Indice de sostenibilidad en productos de consumo
Para convertir el esfuerzo en un programa de toda la industria, no ligado únicamente a Wal-Mart, ha creado un instituto independiente que incluye a ONGs, agencias del gobierno, proveedores, otros distribuidores, etc. El reto es ambicioso: crear un indicador sencillo y comprensible por los consumidores que les permita diferenciar entre empresas que se esfuerzan más o menos en crear productos sostenibles.
Hay varias barreras que superar: decidir qué es necesario medir (ahorro de energía o de agua, emisiones de CO2, basuras generadas, etc.), conseguir que los fabricantes sean capaces de medirlo (actualmente, solo el 10% lo son) y, sobre todo, priorizar, asignando importancia relativa a cada elemento, lo que necesariamente provocará que algunas empresas salgan beneficiadas frente a otras.

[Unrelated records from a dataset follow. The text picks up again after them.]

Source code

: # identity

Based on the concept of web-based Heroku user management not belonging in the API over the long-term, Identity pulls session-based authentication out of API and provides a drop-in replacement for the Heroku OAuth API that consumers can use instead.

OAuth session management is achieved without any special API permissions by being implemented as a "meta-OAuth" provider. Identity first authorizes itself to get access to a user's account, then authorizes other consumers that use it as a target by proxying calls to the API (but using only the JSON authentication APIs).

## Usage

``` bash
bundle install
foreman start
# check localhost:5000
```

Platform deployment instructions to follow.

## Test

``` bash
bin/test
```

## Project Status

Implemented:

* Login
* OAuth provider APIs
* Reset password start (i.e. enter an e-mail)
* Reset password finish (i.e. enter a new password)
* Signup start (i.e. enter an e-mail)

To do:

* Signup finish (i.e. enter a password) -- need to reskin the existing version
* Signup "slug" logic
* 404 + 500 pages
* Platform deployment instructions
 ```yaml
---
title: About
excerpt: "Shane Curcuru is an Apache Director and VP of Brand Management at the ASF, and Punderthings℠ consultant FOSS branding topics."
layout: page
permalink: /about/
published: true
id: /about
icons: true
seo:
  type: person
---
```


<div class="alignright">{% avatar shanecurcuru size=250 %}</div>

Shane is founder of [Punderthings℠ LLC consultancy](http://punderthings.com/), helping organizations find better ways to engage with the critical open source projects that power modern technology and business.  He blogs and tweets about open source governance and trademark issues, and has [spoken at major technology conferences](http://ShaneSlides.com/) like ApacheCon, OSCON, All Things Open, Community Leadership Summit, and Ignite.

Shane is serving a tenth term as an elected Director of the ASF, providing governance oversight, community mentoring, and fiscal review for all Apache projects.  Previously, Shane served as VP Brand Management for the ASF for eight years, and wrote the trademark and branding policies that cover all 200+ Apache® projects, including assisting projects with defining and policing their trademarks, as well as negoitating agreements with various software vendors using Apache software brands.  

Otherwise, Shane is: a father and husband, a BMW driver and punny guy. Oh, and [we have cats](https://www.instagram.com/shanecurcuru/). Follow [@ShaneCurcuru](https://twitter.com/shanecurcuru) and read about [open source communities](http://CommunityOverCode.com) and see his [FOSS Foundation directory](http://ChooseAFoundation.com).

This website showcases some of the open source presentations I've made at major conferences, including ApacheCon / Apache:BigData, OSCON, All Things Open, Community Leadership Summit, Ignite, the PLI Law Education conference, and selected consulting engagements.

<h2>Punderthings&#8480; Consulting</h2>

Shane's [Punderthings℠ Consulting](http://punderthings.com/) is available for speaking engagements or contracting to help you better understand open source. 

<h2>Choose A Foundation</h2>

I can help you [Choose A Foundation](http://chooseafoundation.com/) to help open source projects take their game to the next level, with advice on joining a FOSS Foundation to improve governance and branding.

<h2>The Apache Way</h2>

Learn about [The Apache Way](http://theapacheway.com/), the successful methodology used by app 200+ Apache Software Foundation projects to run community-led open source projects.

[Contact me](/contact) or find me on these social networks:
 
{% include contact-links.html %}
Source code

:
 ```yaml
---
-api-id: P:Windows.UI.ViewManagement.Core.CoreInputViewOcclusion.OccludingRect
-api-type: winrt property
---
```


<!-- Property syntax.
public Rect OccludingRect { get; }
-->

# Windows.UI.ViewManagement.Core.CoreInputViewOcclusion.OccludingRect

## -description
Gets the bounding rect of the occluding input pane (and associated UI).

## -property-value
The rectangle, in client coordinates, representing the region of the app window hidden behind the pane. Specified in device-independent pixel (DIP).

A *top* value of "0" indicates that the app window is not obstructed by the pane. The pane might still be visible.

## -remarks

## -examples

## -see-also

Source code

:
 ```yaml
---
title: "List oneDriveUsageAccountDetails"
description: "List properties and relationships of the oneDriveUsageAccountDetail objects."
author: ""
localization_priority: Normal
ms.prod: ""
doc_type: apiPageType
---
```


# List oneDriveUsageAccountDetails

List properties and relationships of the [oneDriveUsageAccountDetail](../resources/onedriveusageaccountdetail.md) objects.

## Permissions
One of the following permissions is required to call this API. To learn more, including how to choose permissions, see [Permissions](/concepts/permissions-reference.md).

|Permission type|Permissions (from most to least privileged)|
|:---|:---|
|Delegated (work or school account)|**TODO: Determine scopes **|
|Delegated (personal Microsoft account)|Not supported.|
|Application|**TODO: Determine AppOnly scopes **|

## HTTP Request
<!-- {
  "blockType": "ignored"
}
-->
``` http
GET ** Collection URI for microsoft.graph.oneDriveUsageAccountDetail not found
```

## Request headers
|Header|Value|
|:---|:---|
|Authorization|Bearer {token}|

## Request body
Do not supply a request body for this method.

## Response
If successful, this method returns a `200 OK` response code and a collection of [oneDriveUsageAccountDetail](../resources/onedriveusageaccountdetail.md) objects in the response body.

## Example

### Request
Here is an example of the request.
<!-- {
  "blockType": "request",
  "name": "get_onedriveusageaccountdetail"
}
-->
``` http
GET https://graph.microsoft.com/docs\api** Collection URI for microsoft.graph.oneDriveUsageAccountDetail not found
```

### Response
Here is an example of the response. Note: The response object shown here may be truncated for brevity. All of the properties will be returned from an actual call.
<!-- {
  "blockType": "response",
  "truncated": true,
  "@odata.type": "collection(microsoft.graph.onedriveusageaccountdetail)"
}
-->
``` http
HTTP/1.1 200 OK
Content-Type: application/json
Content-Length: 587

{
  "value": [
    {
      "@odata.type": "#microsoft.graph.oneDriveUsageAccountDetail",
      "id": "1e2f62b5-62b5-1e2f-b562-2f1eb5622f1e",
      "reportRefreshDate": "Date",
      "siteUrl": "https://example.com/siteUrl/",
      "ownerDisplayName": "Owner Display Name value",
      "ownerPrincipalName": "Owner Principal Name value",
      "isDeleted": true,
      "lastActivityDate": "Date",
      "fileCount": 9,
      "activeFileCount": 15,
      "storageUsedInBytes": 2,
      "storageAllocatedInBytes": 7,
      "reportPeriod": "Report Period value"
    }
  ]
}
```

En cuanto al índice en si, hay varias posibilidades. Podría ser una etiqueta similar a las que muestran la información nutricional (emisiones, uso de agua y residuos en lugar de calorías, grasas o minerales); un sello al estilo del comercio justo, para los productos que superaran un mínimo; un sistema con un código de colores; o incluso una escala del 1 al 100.
El proyecto me parece muy necesario: sino, la competición de mensajes entre marcas acabará por despistar completamente al consumidor.